For example, we can safely call:

String name = person?.organization?.parent?.name

In the example above if a person, person.organization, or organization.parent are null, then null is returned.

6.2. Elvis Operator

The Elvis operator “?:” lets us condense ternary expressions. These two are equivalent:

String name = person.name ?: defaultName

and

String name = person.name ? person.name : defaultName

They both assign the value of person.name to the name variable if it is Groovy true (in this case, not null and has a non-zero length).

6.3. Spaceship Operator

The spaceship operator “<=>” is a relational operator that performs like Java’s compareTo() which compares two objects and returns -1, 0, or +1 depending on the values of both arguments.

If the left argument is greater than the right, the operator returns 1. If the left argument is less than the right, the operator returns −1. If the arguments are equal, 0 is returned.

The greatest advantage of using the comparison operators is the smooth handling of nulls such that x <=> y will never throw a NullPointerException:

println 5 <=> null

The above example will print 1 as a result.

7. Strings

There are multiple ways for expressing string literals. The approach used in Java (double-quoted strings) is supported, but it is also allowed to use single quotes when preferred.

Multi-line strings, sometimes called heredocs in other languages, are also supported, using triple quotes (either single or double).

Multi-line strings, sometimes called heredocs in other languages, are also supported, using triple quotes (either single or double).

Strings defined with double quotes support interpolation using the ${} syntax:

def name = "Bill Gates"
def greeting = "Hello, ${name}"

In fact, any expression can be placed inside the ${}:

def name = "Bill Gates"
def greeting = "Hello, ${name.toUpperCase()}"
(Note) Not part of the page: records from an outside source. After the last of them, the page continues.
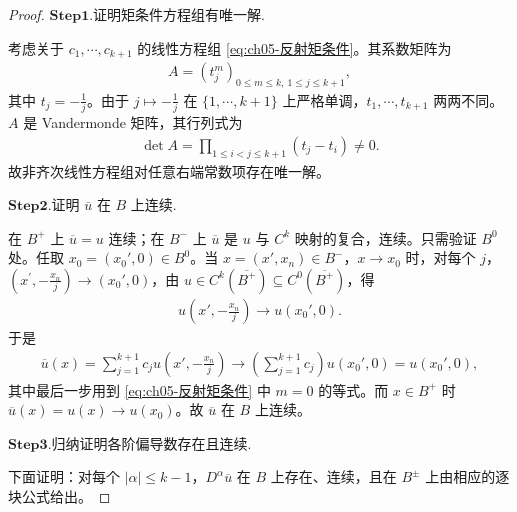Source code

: \documentclass[../../main.tex]{subfiles}
\begin{document}
\begin{proof}
\noindent$\mathbf{Step}\bm{1}$.{\heiti 证明矩条件方程组有唯一解.}

考虑关于 $c_1,\cdots,c_{k+1}$ 的线性方程组 \eqref{eq:ch05-反射矩条件}。其系数矩阵为
\begin{align*}
A=\left(t_j^{m}\right)_{0\leqslant m\leqslant k,\ 1\leqslant j\leqslant k+1},
\end{align*}
其中 $t_j=-\frac{1}{j}$。由于 $j\mapsto-\frac{1}{j}$ 在 $\{1,\cdots,k+1\}$ 上严格单调，$t_1,\cdots,t_{k+1}$ 两两不同。$A$ 是 Vandermonde 矩阵，其行列式为
\begin{align*}
\det A=\prod_{1\leqslant i<j\leqslant k+1}(t_j-t_i)\neq0.
\end{align*}
故非齐次线性方程组对任意右端常数项存在唯一解。

\noindent$\mathbf{Step}\bm{2}$.{\heiti 证明 $\overline{u}$ 在 $B$ 上连续.}

在 $B^{+}$ 上 $\overline{u}=u$ 连续；在 $B^{-}$ 上 $\overline{u}$ 是 $u$ 与 $C^{k}$ 映射的复合，连续。只需验证 $B^{0}$ 处。任取 $x_0=(x_0',0)\in B^{0}$。当 $x=(x',x_n)\in B^{-}$，$x\to x_0$ 时，对每个 $j$，$\left( x^{\prime},-\frac{x_n}{j} \right) \to(x_0',0)$，由 $u\in C^{k}(\overline{B^{+}})\subseteq C^{0}(\overline{B^{+}})$，得
\begin{align*}
u\left(x',-\frac{x_n}{j}\right)\longrightarrow u(x_0',0).
\end{align*}
于是
\begin{align*}
\overline{u}(x)=\sum_{j=1}^{k+1}c_j u\left(x',-\frac{x_n}{j}\right)
\longrightarrow\left(\sum_{j=1}^{k+1}c_j\right)u(x_0',0)=u(x_0',0),
\end{align*}
其中最后一步用到 \eqref{eq:ch05-反射矩条件} 中 $m=0$ 的等式。而 $x\in B^{+}$ 时 $\overline{u}(x)=u(x)\to u(x_0)$。故 $\overline{u}$ 在 $B$ 上连续。

\noindent$\mathbf{Step}\bm{3}$.{\heiti 归纳证明各阶偏导数存在且连续.}

下面证明：对每个 $|\alpha|\leqslant k-1$，$D^{\alpha}\overline{u}$ 在 $B$ 上存在、连续，且在 $B^{\pm}$ 上由相应的逐块公式给出。


\end{proof}
\end{document}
A String with double quotes is called a GString if it contains an expression ${}, otherwise, it is a plain String object.
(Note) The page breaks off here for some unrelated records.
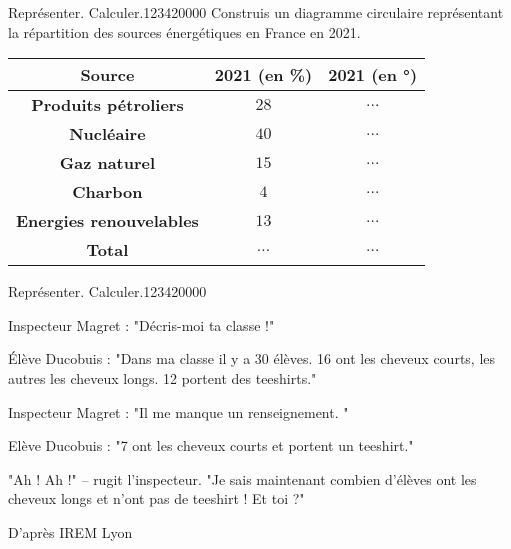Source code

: \begin{pageParcourst}
\begin{ExoCt}{Représenter. Calculer.}{1234}{2}{0}{0}{0}{0}
 Construis un diagramme circulaire représentant la répartition des sources énergétiques en France en 2021.

 \begin{minipage}{0.6\linewidth}

\begin{center}
\begin{tabular}{|c|c|c|}\hline
\textbf{Source} & \textbf{2021} (en \%)& \textbf{2021} (en °)\\\hline
\textbf{Produits pétroliers} &	$28$ &$\ldots$ \\\hline
\textbf{Nucléaire} &	$40$ &$\ldots$ \\\hline
\textbf{Gaz naturel} &	$15$ &$\ldots$ \\\hline
\textbf{Charbon} &	$4$ &$\ldots$ \\\hline
\textbf{Energies renouvelables} &  $13$ & $\ldots$ \\\hline
\textbf{Total} &   $\ldots$ &$\ldots$  \\\hline
\end{tabular}
\end{center}
\end{minipage}
 \begin{minipage}{0.4\linewidth}
 

 \end{minipage} 
  \end{ExoCt}



\begin{ExoCt}{Représenter. Calculer.}{1234}{2}{0}{0}{0}{0}


Inspecteur Magret : "Décris-moi ta classe !"

Élève Ducobuis : "Dans ma classe il y a 30 élèves. 16 ont les cheveux courts, les autres les cheveux longs. 12 portent 
des teeshirts."

Inspecteur Magret : "Il me manque un renseignement. "

Elève Ducobuis : "7 ont les cheveux courts et portent un teeshirt."

"Ah ! Ah !" – rugit l’inspecteur. "Je sais maintenant combien d’élèves ont les cheveux longs et n’ont 
pas de teeshirt ! Et toi ?"


\hfill{\tiny D'après IREM Lyon}
  \end{ExoCt}
 

\end{pageParcourst}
The code below will run without failing the test:

def a = "hello" 
assert a.class.name == 'java.lang.String'

def b = 'hello'
assert b.class.name == 'java.lang.String'

def c = "${b}"
assert c.class.name == 'org.codehaus.groovy.runtime.GStringImpl'

8. Collections and Maps

Let’s take a look at how some basic data structures are handled.

8.1. Lists

Here’s some code to add a few elements to a new instance of ArrayList in Java:

List<String> list = new ArrayList<>();
list.add("Hello");
list.add("World");

And here’s the same operation in Groovy:

List list = ['Hello', 'World']

Lists are by default of type java.util.ArrayList and can also be declared explicitly by calling the corresponding constructor.

There isn’t a separate syntax for a Set, but we can use type coercion for that. Either use:

Set greeting = ['Hello', 'World']

or:

def greeting = ['Hello', 'World'] as Set

8.2. Map

The syntax for a Map is similar, albeit a bit more verbose, because we need to be able to specify keys and values delimited with colons:

def key = 'Key3'
def aMap = [
    'Key1': 'Value 1', 
    Key2: 'Value 2',
    (key): 'Another value'
]

After this initialization, we will get a new LinkedHashMap with the entries: Key1 -> Value1, Key2 -> Value 2, Key3 -> Another Value.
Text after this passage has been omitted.